● **Your objective**: From the first line to the last, write out the records exactly, leaving the pictures behind.

──────────────────────────────

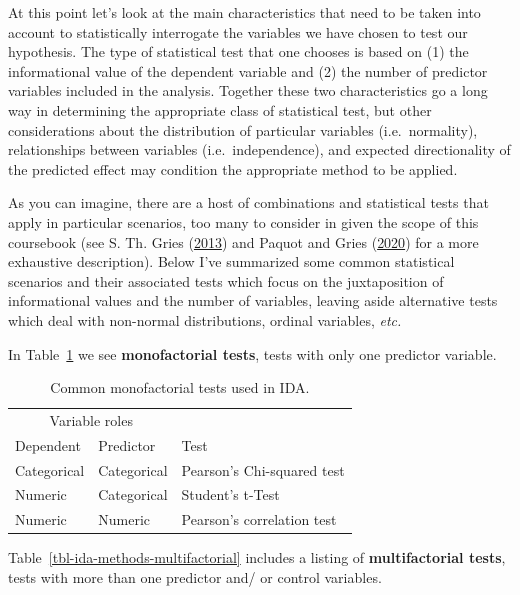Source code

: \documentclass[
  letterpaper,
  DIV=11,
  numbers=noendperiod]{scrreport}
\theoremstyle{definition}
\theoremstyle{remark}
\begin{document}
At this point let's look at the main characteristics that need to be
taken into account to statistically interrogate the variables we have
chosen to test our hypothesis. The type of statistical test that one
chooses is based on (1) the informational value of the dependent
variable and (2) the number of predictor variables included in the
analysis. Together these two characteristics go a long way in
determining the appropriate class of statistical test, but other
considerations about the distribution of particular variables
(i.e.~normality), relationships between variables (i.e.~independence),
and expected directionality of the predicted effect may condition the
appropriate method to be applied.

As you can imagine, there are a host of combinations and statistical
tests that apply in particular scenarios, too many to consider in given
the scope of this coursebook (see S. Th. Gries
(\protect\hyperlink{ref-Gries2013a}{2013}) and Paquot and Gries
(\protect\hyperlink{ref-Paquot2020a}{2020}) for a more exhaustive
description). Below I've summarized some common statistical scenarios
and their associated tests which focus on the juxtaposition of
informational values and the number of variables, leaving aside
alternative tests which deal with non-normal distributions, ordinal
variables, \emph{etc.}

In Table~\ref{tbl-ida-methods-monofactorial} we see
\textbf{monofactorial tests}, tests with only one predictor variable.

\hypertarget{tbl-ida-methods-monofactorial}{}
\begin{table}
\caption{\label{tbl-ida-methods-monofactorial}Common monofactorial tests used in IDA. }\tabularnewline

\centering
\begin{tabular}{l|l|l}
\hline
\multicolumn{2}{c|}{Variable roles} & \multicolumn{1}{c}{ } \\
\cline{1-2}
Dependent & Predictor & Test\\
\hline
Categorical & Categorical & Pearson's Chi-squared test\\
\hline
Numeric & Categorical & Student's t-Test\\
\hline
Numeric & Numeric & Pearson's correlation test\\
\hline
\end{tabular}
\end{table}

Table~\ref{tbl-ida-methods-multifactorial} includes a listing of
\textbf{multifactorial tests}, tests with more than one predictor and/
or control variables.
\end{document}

──────────────────────────────

● **Answer for this exercise**:
Source code

: \documentclass[
  letterpaper,
  DIV=11,
  numbers=noendperiod]{scrreport}
\theoremstyle{definition}
\theoremstyle{remark}
\begin{document}
At this point let's look at the main characteristics that need to be
taken into account to statistically interrogate the variables we have
chosen to test our hypothesis. The type of statistical test that one
chooses is based on (1) the informational value of the dependent
variable and (2) the number of predictor variables included in the
analysis. Together these two characteristics go a long way in
determining the appropriate class of statistical test, but other
considerations about the distribution of particular variables
(i.e.~normality), relationships between variables (i.e.~independence),
and expected directionality of the predicted effect may condition the
appropriate method to be applied.

As you can imagine, there are a host of combinations and statistical
tests that apply in particular scenarios, too many to consider in given
the scope of this coursebook (see S. Th. Gries
(\protect\hyperlink{ref-Gries2013a}{2013}) and Paquot and Gries
(\protect\hyperlink{ref-Paquot2020a}{2020}) for a more exhaustive
description). Below I've summarized some common statistical scenarios
and their associated tests which focus on the juxtaposition of
informational values and the number of variables, leaving aside
alternative tests which deal with non-normal distributions, ordinal
variables, \emph{etc.}

In Table~\ref{tbl-ida-methods-monofactorial} we see
\textbf{monofactorial tests}, tests with only one predictor variable.

\hypertarget{tbl-ida-methods-monofactorial}{}
\begin{table}
\caption{\label{tbl-ida-methods-monofactorial}Common monofactorial tests used in IDA. }\tabularnewline

\centering
\begin{tabular}{l|l|l}
\hline
\multicolumn{2}{c|}{Variable roles} & \multicolumn{1}{c}{ } \\
\cline{1-2}
Dependent & Predictor & Test\\
\hline
Categorical & Categorical & Pearson's Chi-squared test\\
\hline
Numeric & Categorical & Student's t-Test\\
\hline
Numeric & Numeric & Pearson's correlation test\\
\hline
\end{tabular}
\end{table}

Table~\ref{tbl-ida-methods-multifactorial} includes a listing of
\textbf{multifactorial tests}, tests with more than one predictor and/
or control variables.
\end{document}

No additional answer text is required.